Businesses need premises from which to operate and often occupy their premises pursuant to a commercial lease. However, businesses’ needs can quickly change and, for one reason or another, a business may need to leave a property earlier than they had initially envisaged. Here we consider one way in which a business tenant can leave a property before the end of their lease, by assigning their lease.
Process of assigning a lease
You may wonder what ‘assigning’ a lease means. Well, it simply means transferring a lease to another party so that the new party becomes the tenant. Following completion of the assignment the lease continues to run and the new party becomes the tenant and becomes liable for all of the tenant obligations in the lease.
The first step, then, is to find someone who may want to take over the lease (‘assignee’). As the assignee will be taking over the existing lease, rather than negotiating their own lease, they will have to be happy with its terms. A prudent assignee will want to review the lease to ensure that it does not contain any onerous terms. The due diligence process undertaken by a prudent assignee will be very similar to if it were purchasing a commercial property.

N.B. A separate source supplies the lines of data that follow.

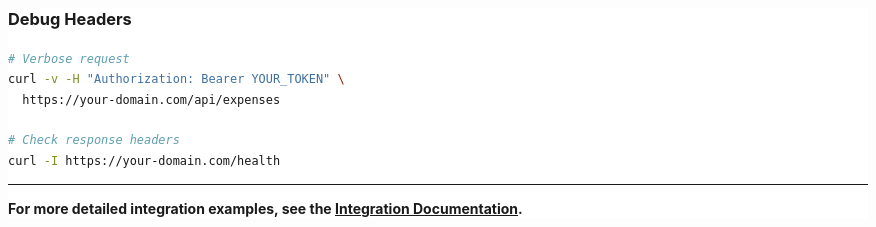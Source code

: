 ### **Debug Headers**
```bash
# Verbose request
curl -v -H "Authorization: Bearer YOUR_TOKEN" \
  https://your-domain.com/api/expenses

# Check response headers
curl -I https://your-domain.com/health
```

---

**For more detailed integration examples, see the [Integration Documentation](../integration/README.md).**
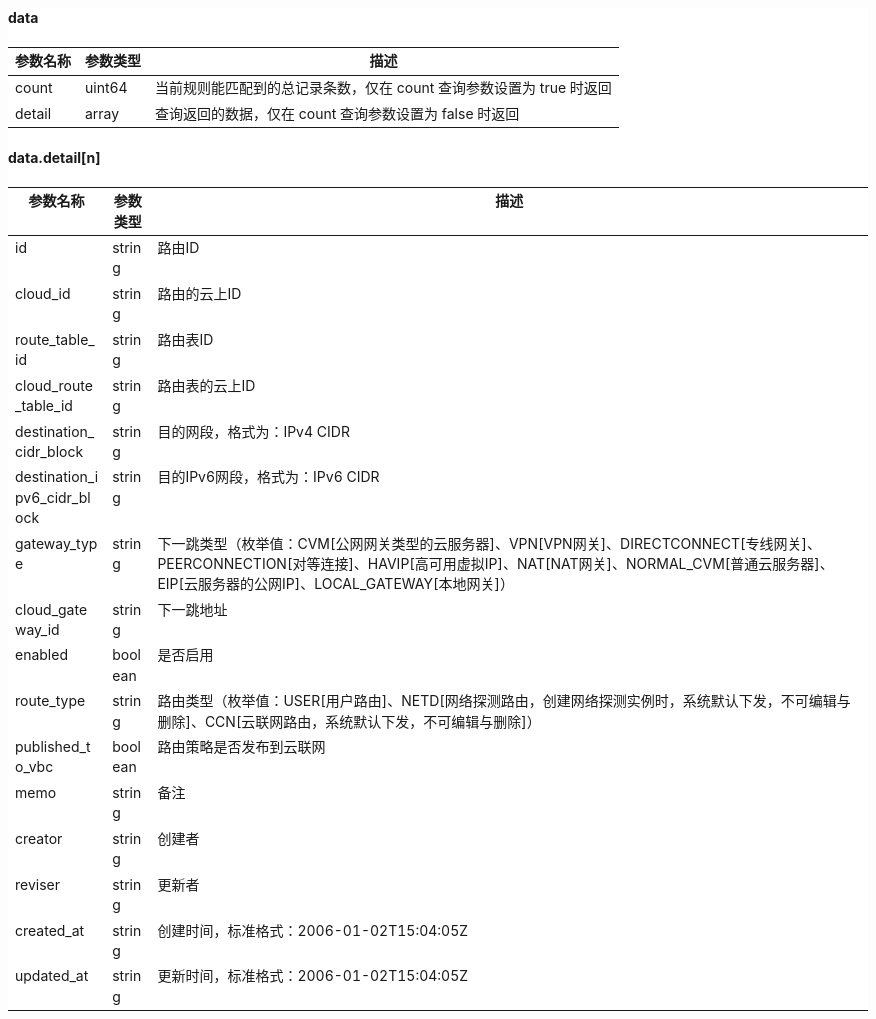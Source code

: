 #### data

| 参数名称   | 参数类型   | 描述                                       |
|--------|--------|------------------------------------------|
| count  | uint64 | 当前规则能匹配到的总记录条数，仅在 count 查询参数设置为 true 时返回 |
| detail | array  | 查询返回的数据，仅在 count 查询参数设置为 false 时返回       |

#### data.detail[n]

| 参数名称                        | 参数类型    | 描述                                                                                                                                                              |
|-----------------------------|---------|-----------------------------------------------------------------------------------------------------------------------------------------------------------------|
| id                          | string  | 路由ID                                                                                                                                                            |
| cloud_id                    | string  | 路由的云上ID                                                                                                                                                         |
| route_table_id              | string  | 路由表ID                                                                                                                                                           |
| cloud_route_table_id        | string  | 路由表的云上ID                                                                                                                                                        |
| destination_cidr_block      | string  | 目的网段，格式为：IPv4 CIDR                                                                                                                                              |
| destination_ipv6_cidr_block | string  | 目的IPv6网段，格式为：IPv6 CIDR                                                                                                                                          |
| gateway_type                | string  | 下一跳类型（枚举值：CVM[公网网关类型的云服务器]、VPN[VPN网关]、DIRECTCONNECT[专线网关]、PEERCONNECTION[对等连接]、HAVIP[高可用虚拟IP]、NAT[NAT网关]、NORMAL_CVM[普通云服务器]、EIP[云服务器的公网IP]、LOCAL_GATEWAY[本地网关]） |
| cloud_gateway_id            | string  | 下一跳地址                                                                                                                                                           |
| enabled                     | boolean | 是否启用                                                                                                                                                            |
| route_type                  | string  | 路由类型（枚举值：USER[用户路由]、NETD[网络探测路由，创建网络探测实例时，系统默认下发，不可编辑与删除]、CCN[云联网路由，系统默认下发，不可编辑与删除]）                                                                            |
| published_to_vbc            | boolean | 路由策略是否发布到云联网                                                                                                                                                    |
| memo                        | string  | 备注                                                                                                                                                              |
| creator                     | string  | 创建者                                                                                                                                                             |
| reviser                     | string  | 更新者                                                                                                                                                             |
| created_at                  | string  | 创建时间，标准格式：2006-01-02T15:04:05Z                                                                                                                                   |
| updated_at                  | string  | 更新时间，标准格式：2006-01-02T15:04:05Z                                                                                                                                   |
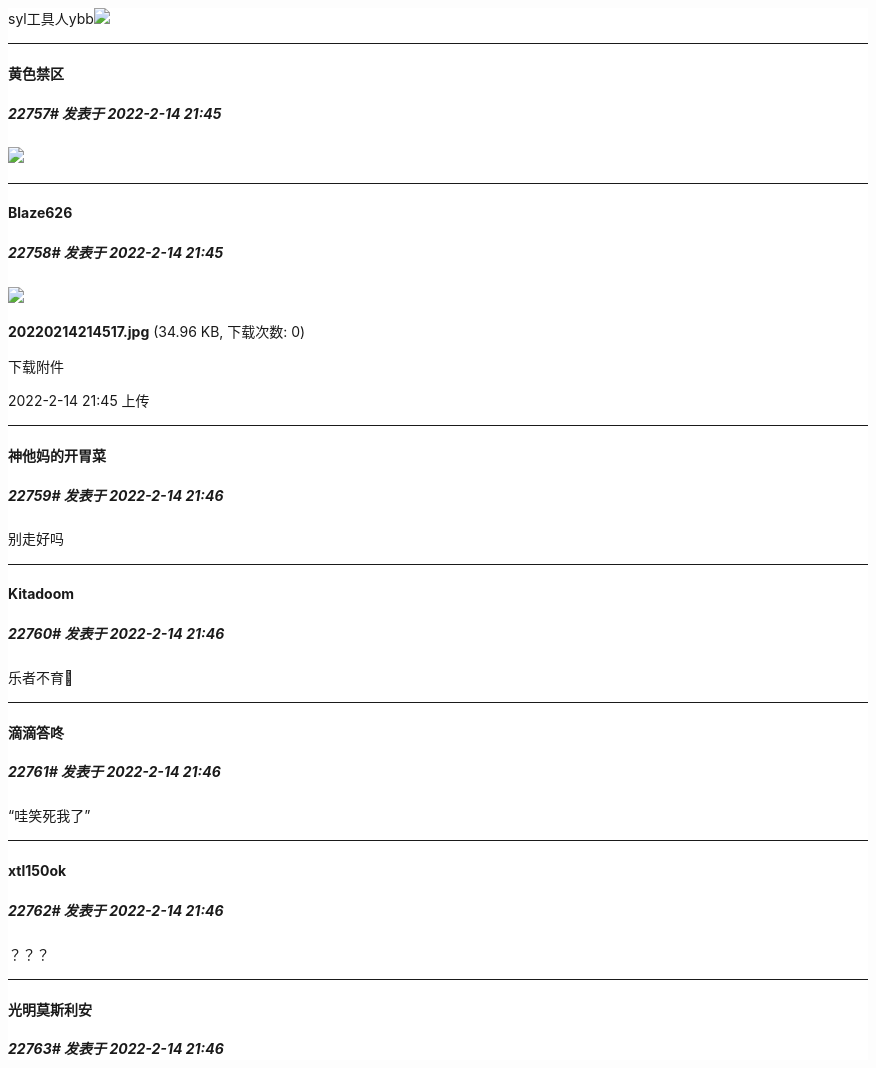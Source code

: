syl工具人ybb<img src="https://static.saraba1st.com/image/smiley/face2017/021.png" referrerpolicy="no-referrer">

*****

####  黄色禁区  
##### 22757#       发表于 2022-2-14 21:45

<img src="https://static.saraba1st.com/image/smiley/face2017/002.png" referrerpolicy="no-referrer">

*****

####  Blaze626  
##### 22758#       发表于 2022-2-14 21:45

<img src="https://img.saraba1st.com/forum/202202/14/214537mqbxqookxlu1qk1k.jpg" referrerpolicy="no-referrer">

<strong>20220214214517.jpg</strong> (34.96 KB, 下载次数: 0)

下载附件

2022-2-14 21:45 上传

*****

####  神他妈的开胃菜  
##### 22759#       发表于 2022-2-14 21:46

别走好吗

*****

####  Kitadoom  
##### 22760#       发表于 2022-2-14 21:46

乐者不育🤚

*****

####  滴滴答咚  
##### 22761#       发表于 2022-2-14 21:46

“哇笑死我了”

*****

####  xtl150ok  
##### 22762#       发表于 2022-2-14 21:46

？？？

*****

####  光明莫斯利安  
##### 22763#       发表于 2022-2-14 21:46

Once an assignee is found and they are happy to take on the lease, the lease must be assigned. If the lease is registered at the Land Registry (which it must be if the lease is for more than 7 years) then the document used to assign the lease will generally be a Land Registry form known as a TR1. If the lease did not need to be registered at the Land Registry, then the solicitors will prepare a deed known as a deed of assignment. Both a TR1 and a deed of assignment need to be executed by both the current tenant and the assignee.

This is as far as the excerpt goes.